4 novembre, ho ricordato con rabbia

di Matteo Saudino

docente di storia e filosofia a Torino

 

Il 4 novembre 1918 terminava la grande guerra degli italiani. Con oltre 600.000 morti, milioni di feriti, migliaia di orfani e vedove l’Italia pagava a caro prezzo la sciagurata partecipazione a un conflitto figlio delle politiche imperialiste e nazionaliste dei principali stati europei e di un capitalismo industriale e militare violento e aggressivo.
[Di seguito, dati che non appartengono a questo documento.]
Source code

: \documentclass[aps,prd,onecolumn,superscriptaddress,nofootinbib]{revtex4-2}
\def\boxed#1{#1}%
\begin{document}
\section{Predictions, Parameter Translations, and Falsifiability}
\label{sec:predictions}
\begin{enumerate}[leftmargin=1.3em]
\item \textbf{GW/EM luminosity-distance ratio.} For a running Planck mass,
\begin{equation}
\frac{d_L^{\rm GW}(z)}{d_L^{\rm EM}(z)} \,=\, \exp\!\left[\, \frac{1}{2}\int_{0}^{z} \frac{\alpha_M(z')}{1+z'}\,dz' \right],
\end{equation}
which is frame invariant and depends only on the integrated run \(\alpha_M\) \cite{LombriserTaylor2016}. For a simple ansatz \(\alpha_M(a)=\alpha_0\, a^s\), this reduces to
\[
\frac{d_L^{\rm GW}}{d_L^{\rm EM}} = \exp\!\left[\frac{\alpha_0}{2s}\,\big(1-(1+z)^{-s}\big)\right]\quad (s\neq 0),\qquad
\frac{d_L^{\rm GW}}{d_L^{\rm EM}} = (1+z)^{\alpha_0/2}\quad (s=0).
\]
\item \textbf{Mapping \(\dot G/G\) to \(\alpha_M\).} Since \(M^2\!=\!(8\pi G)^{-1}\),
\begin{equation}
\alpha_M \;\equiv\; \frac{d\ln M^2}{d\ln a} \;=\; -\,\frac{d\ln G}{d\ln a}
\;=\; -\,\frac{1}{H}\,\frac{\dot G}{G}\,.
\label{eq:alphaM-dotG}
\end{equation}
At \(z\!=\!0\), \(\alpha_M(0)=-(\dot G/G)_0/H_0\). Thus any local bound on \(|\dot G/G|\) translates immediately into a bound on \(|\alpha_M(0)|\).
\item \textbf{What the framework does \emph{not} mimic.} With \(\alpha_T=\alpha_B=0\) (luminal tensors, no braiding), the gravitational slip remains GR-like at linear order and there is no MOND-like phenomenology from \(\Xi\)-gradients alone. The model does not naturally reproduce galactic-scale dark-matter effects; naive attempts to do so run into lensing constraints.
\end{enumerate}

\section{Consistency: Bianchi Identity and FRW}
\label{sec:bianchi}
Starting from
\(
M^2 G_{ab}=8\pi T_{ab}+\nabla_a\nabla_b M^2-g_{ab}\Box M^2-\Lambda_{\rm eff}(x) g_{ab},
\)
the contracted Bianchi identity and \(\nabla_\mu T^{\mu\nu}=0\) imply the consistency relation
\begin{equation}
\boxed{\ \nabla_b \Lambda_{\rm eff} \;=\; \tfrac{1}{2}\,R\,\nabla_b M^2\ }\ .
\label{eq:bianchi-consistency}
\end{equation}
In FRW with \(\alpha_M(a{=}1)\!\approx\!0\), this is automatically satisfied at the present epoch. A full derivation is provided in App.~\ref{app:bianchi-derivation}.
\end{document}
Milioni di contadini e operai, che nei singoli paesi stavano lottando contro il barbaro sfruttamento del lavoro portato avanti da padroni senza scrupoli, furono mandati ad uccidersi reciprocamente al fronte in trincea, trasformando così la verticale ed emacipatoria lotta di classe tra sfruttati e sfruttatori in una guerra orizzontale tra popoli e lavoratori. La prima guerra mondiale sancì la sconfitta del pacifismo e la drammatica fine della sinistra internazionalista, che fu sostituita dalla miope nascita delle sinistre chiuse nei recinti delle patrie.

Dalla macerie economiche e dalla macelleria sociale di tale intervento in guerra, che il governo italiano firmò in segreto a Londra contro la volontà del parlamento, a maggioranza neutralista, e con il decisivo appoggio del re Vittorio Emanuele III, sorgeranno la dura repressione del movimento operaio e il ventennio di dittatura fascista. La lucida cecità e crudeltà della classe dirigente liberale e nazionalista e dei vertici militari europei condusse il vecchio continente al suicidio politico ed economico e alla morte di oltre dieci milioni di persone.

Per questo, oggi come ieri, davanti alle guerre di lor signori, mascherate da conflitti per la nazione, per dio, per la pace, per la giustizia o per la libertà, l’unica soluzione è l’obiezione di coscienza, come atto di virtù e di lungimiranza politica.

 

Note a piè di pagina.

Il 4 novembre come festa delle forze armate e della vittoria della prima guerra italiana fu reintrodotto nel calendariano repubblicano da Carlo Azeglio Ciampi, al fine di aumentare il senso di appartenenza alla patria del popolo italico, il quale si identifica nella nazione solo quando giocano gli azzurri del calcio. Una mossa ideologica che prova a trasformare un giorno di lutto e disperazione in una ricorrenza pubblica in cui poter celebrare le patrie virtù. Ma la memoria di quall’inutile strage non può essere stravolta. La festa del 4 novembre non cancellerà mai il vero volto della grande guerra: quello di Cadorna che scappa mentre i soldati muoiono a Caporetto o quello dei carabinieri che sparano alle spalle dei soldati che ripiegano in trincea perché non vogliono morire trafitti dalle mitragliatrici nemiche.